*INSTRUCTIONS FOR THE TASK*: Retype each line of the material below word for word; pictures stay out.
+++++
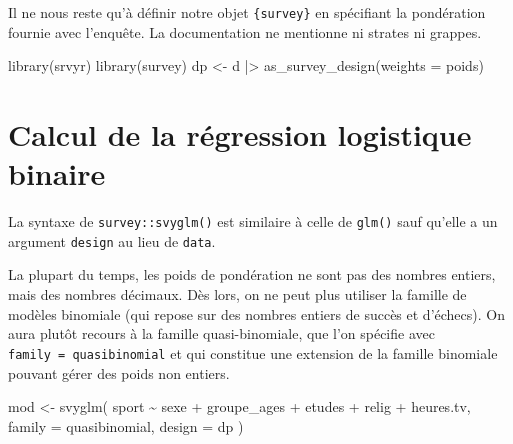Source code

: \documentclass[
  letterpaper,
  DIV=11,
  numbers=noendperiod,
  oneside]{scrreprt}
\newenvironment{Shaded}{\begin{snugshade}}{\end{snugshade}}
\newcommand{\AttributeTok}[1]{\textcolor[rgb]{0.40,0.45,0.13}{#1}}
\newcommand{\FunctionTok}[1]{\textcolor[rgb]{0.28,0.35,0.67}{#1}}
\newcommand{\NormalTok}[1]{\textcolor[rgb]{0.00,0.23,0.31}{#1}}
\newcommand{\OtherTok}[1]{\textcolor[rgb]{0.00,0.23,0.31}{#1}}
\newcommand{\SpecialCharTok}[1]{\textcolor[rgb]{0.37,0.37,0.37}{#1}}
\begin{document}
Il ne nous reste qu'à définir notre objet \texttt{\{survey\}} en
spécifiant la pondération fournie avec l'enquête. La documentation ne
mentionne ni strates ni grappes.

\begin{Shaded}
\begin{Highlighting}[]
\FunctionTok{library}\NormalTok{(srvyr)}
\FunctionTok{library}\NormalTok{(survey)}
\NormalTok{dp }\OtherTok{\textless{}{-}}\NormalTok{ d }\SpecialCharTok{|\textgreater{}} 
  \FunctionTok{as\_survey\_design}\NormalTok{(}\AttributeTok{weights =}\NormalTok{ poids)}
\end{Highlighting}
\end{Shaded}

\hypertarget{calcul-de-la-ruxe9gression-logistique-binaire-1}{%
\section{Calcul de la régression logistique
binaire}\label{calcul-de-la-ruxe9gression-logistique-binaire-1}}

La syntaxe de \texttt{survey::svyglm()} est similaire à celle de
\texttt{glm()} sauf qu'elle a un argument \texttt{design} au lieu de
\texttt{data}.

La plupart du temps, les poids de pondération ne sont pas des nombres
entiers, mais des nombres décimaux. Dès lors, on ne peut plus utiliser
la famille de modèles binomiale (qui repose sur des nombres entiers de
succès et d'échecs). On aura plutôt recours à la famille
quasi-binomiale, que l'on spécifie avec
\texttt{family\ =\ quasibinomial} et qui constitue une extension de la
famille binomiale pouvant gérer des poids non entiers.

\begin{Shaded}
\begin{Highlighting}[]
\NormalTok{mod }\OtherTok{\textless{}{-}} \FunctionTok{svyglm}\NormalTok{(}
\NormalTok{  sport }\SpecialCharTok{\textasciitilde{}}\NormalTok{ sexe }\SpecialCharTok{+}\NormalTok{ groupe\_ages }\SpecialCharTok{+}\NormalTok{ etudes }\SpecialCharTok{+}\NormalTok{ relig }\SpecialCharTok{+}\NormalTok{ heures.tv,}
  \AttributeTok{family =}\NormalTok{ quasibinomial,}
  \AttributeTok{design =}\NormalTok{ dp}
\NormalTok{)}
\end{Highlighting}
\end{Shaded}
\end{document}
+++++
*RESPONSE TO THE TASK*:
Source code

: \documentclass[
  letterpaper,
  DIV=11,
  numbers=noendperiod,
  oneside]{scrreprt}
\newenvironment{Shaded}{\begin{snugshade}}{\end{snugshade}}
\newcommand{\AttributeTok}[1]{\textcolor[rgb]{0.40,0.45,0.13}{#1}}
\newcommand{\FunctionTok}[1]{\textcolor[rgb]{0.28,0.35,0.67}{#1}}
\newcommand{\NormalTok}[1]{\textcolor[rgb]{0.00,0.23,0.31}{#1}}
\newcommand{\OtherTok}[1]{\textcolor[rgb]{0.00,0.23,0.31}{#1}}
\newcommand{\SpecialCharTok}[1]{\textcolor[rgb]{0.37,0.37,0.37}{#1}}
\begin{document}
Il ne nous reste qu'à définir notre objet \texttt{\{survey\}} en
spécifiant la pondération fournie avec l'enquête. La documentation ne
mentionne ni strates ni grappes.

\begin{Shaded}
\begin{Highlighting}[]
\FunctionTok{library}\NormalTok{(srvyr)}
\FunctionTok{library}\NormalTok{(survey)}
\NormalTok{dp }\OtherTok{\textless{}{-}}\NormalTok{ d }\SpecialCharTok{|\textgreater{}} 
  \FunctionTok{as\_survey\_design}\NormalTok{(}\AttributeTok{weights =}\NormalTok{ poids)}
\end{Highlighting}
\end{Shaded}

\hypertarget{calcul-de-la-ruxe9gression-logistique-binaire-1}{%
\section{Calcul de la régression logistique
binaire}\label{calcul-de-la-ruxe9gression-logistique-binaire-1}}

La syntaxe de \texttt{survey::svyglm()} est similaire à celle de
\texttt{glm()} sauf qu'elle a un argument \texttt{design} au lieu de
\texttt{data}.

La plupart du temps, les poids de pondération ne sont pas des nombres
entiers, mais des nombres décimaux. Dès lors, on ne peut plus utiliser
la famille de modèles binomiale (qui repose sur des nombres entiers de
succès et d'échecs). On aura plutôt recours à la famille
quasi-binomiale, que l'on spécifie avec
\texttt{family\ =\ quasibinomial} et qui constitue une extension de la
famille binomiale pouvant gérer des poids non entiers.

\begin{Shaded}
\begin{Highlighting}[]
\NormalTok{mod }\OtherTok{\textless{}{-}} \FunctionTok{svyglm}\NormalTok{(}
\NormalTok{  sport }\SpecialCharTok{\textasciitilde{}}\NormalTok{ sexe }\SpecialCharTok{+}\NormalTok{ groupe\_ages }\SpecialCharTok{+}\NormalTok{ etudes }\SpecialCharTok{+}\NormalTok{ relig }\SpecialCharTok{+}\NormalTok{ heures.tv,}
  \AttributeTok{family =}\NormalTok{ quasibinomial,}
  \AttributeTok{design =}\NormalTok{ dp}
\NormalTok{)}
\end{Highlighting}
\end{Shaded}
\end{document}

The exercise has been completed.